EXERCISE AIM: Looking at the entries below, state how many lines contain the word "たとえば". Give the number alone.

Stored data entries:
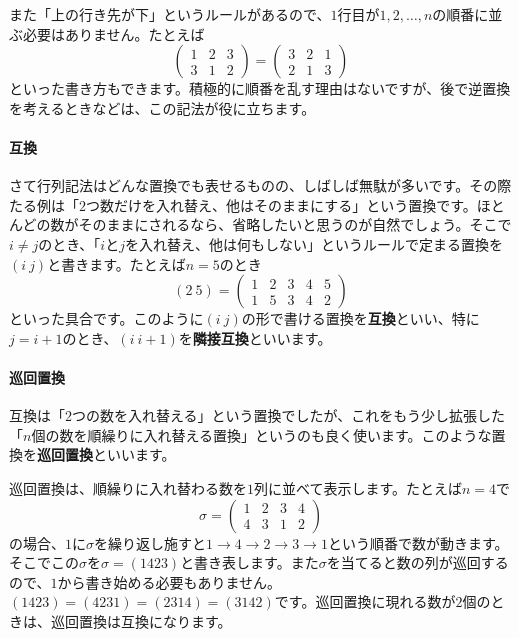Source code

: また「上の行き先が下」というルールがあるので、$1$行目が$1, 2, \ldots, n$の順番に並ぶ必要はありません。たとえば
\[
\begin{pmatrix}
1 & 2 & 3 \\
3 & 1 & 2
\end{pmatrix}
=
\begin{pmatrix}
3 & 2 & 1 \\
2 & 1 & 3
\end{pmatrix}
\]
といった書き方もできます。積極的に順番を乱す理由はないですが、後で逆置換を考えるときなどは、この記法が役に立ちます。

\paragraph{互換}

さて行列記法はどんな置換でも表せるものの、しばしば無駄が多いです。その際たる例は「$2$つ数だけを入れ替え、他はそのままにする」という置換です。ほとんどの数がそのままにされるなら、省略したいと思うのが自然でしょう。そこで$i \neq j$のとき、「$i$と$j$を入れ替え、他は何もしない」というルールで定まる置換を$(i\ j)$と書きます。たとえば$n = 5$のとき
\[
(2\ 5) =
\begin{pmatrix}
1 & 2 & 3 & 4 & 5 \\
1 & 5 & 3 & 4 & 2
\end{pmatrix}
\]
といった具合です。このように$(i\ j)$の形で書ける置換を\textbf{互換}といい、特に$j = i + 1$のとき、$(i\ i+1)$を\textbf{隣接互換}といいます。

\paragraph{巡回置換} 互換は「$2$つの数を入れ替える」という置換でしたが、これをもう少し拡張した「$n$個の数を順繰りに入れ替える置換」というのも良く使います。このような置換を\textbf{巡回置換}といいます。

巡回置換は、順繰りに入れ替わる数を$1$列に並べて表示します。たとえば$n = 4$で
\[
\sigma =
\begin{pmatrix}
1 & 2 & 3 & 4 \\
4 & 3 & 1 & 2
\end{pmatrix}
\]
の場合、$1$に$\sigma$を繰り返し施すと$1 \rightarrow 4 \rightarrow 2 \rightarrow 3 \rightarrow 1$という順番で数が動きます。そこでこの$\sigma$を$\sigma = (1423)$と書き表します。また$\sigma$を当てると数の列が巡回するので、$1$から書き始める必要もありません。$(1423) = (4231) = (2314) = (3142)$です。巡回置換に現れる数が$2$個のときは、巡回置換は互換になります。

==

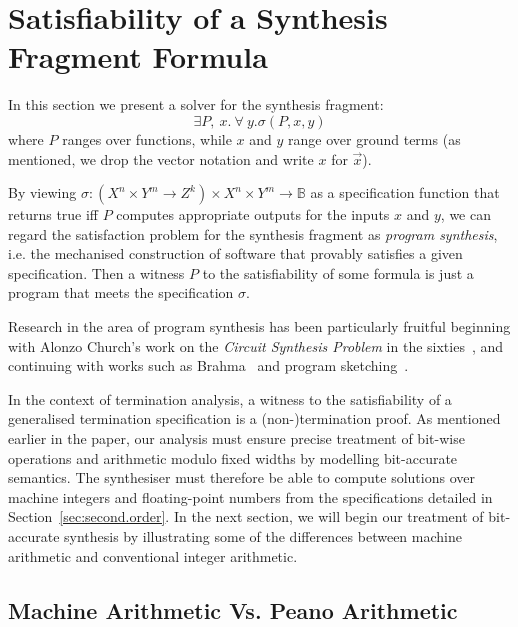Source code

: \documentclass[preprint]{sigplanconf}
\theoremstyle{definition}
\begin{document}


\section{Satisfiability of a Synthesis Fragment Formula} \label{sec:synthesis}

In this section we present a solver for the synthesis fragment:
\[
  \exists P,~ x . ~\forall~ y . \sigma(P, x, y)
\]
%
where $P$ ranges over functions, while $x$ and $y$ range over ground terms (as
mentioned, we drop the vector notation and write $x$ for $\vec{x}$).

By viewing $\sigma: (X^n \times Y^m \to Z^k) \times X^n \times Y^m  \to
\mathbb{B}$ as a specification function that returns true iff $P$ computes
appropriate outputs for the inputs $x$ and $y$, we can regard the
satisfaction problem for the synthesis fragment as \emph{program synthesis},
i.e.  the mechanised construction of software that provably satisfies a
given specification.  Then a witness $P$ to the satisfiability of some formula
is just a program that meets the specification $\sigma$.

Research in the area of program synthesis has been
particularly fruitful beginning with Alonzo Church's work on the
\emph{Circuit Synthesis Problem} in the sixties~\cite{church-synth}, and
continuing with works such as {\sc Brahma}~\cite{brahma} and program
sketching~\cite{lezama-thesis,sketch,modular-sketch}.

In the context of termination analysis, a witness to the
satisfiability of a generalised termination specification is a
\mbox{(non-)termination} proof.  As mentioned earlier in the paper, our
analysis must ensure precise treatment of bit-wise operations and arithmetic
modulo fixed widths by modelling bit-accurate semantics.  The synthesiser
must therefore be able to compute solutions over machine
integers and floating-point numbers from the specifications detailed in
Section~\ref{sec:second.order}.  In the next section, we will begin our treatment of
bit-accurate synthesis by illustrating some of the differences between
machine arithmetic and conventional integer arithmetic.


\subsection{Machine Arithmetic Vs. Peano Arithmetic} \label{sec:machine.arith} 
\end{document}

==

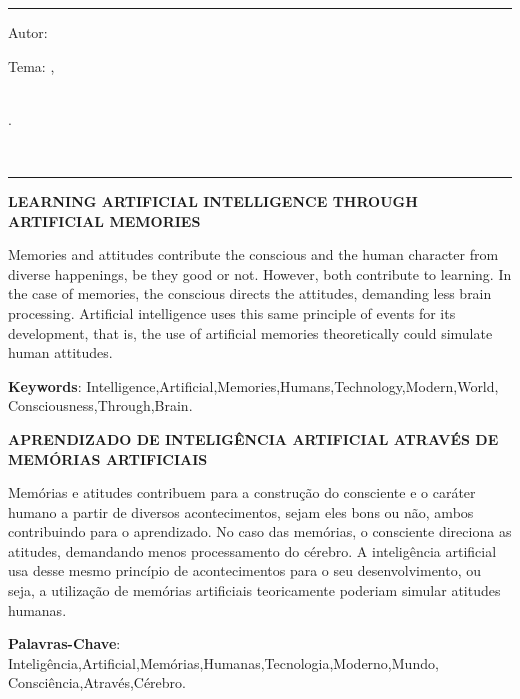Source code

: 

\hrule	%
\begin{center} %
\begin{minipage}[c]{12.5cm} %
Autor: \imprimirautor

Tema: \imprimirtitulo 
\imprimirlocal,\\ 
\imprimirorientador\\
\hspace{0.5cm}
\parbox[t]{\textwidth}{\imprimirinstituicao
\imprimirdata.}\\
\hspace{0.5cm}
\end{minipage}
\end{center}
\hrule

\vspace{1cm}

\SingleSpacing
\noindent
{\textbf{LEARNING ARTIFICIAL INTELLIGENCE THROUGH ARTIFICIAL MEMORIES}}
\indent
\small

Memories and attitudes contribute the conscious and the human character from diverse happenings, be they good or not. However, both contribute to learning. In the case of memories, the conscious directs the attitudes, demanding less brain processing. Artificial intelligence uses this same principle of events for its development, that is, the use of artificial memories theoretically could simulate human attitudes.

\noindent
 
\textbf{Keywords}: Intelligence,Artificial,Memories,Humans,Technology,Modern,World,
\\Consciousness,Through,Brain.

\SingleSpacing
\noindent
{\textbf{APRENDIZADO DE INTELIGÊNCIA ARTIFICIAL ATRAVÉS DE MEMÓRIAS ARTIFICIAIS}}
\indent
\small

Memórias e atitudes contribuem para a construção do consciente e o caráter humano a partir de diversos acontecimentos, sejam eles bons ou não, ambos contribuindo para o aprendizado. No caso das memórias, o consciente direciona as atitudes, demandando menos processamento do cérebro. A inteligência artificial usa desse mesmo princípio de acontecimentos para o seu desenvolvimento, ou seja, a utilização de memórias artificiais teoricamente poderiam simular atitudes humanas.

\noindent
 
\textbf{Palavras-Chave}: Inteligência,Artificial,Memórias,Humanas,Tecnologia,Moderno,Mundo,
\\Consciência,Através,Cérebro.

RESULT BELOW: 3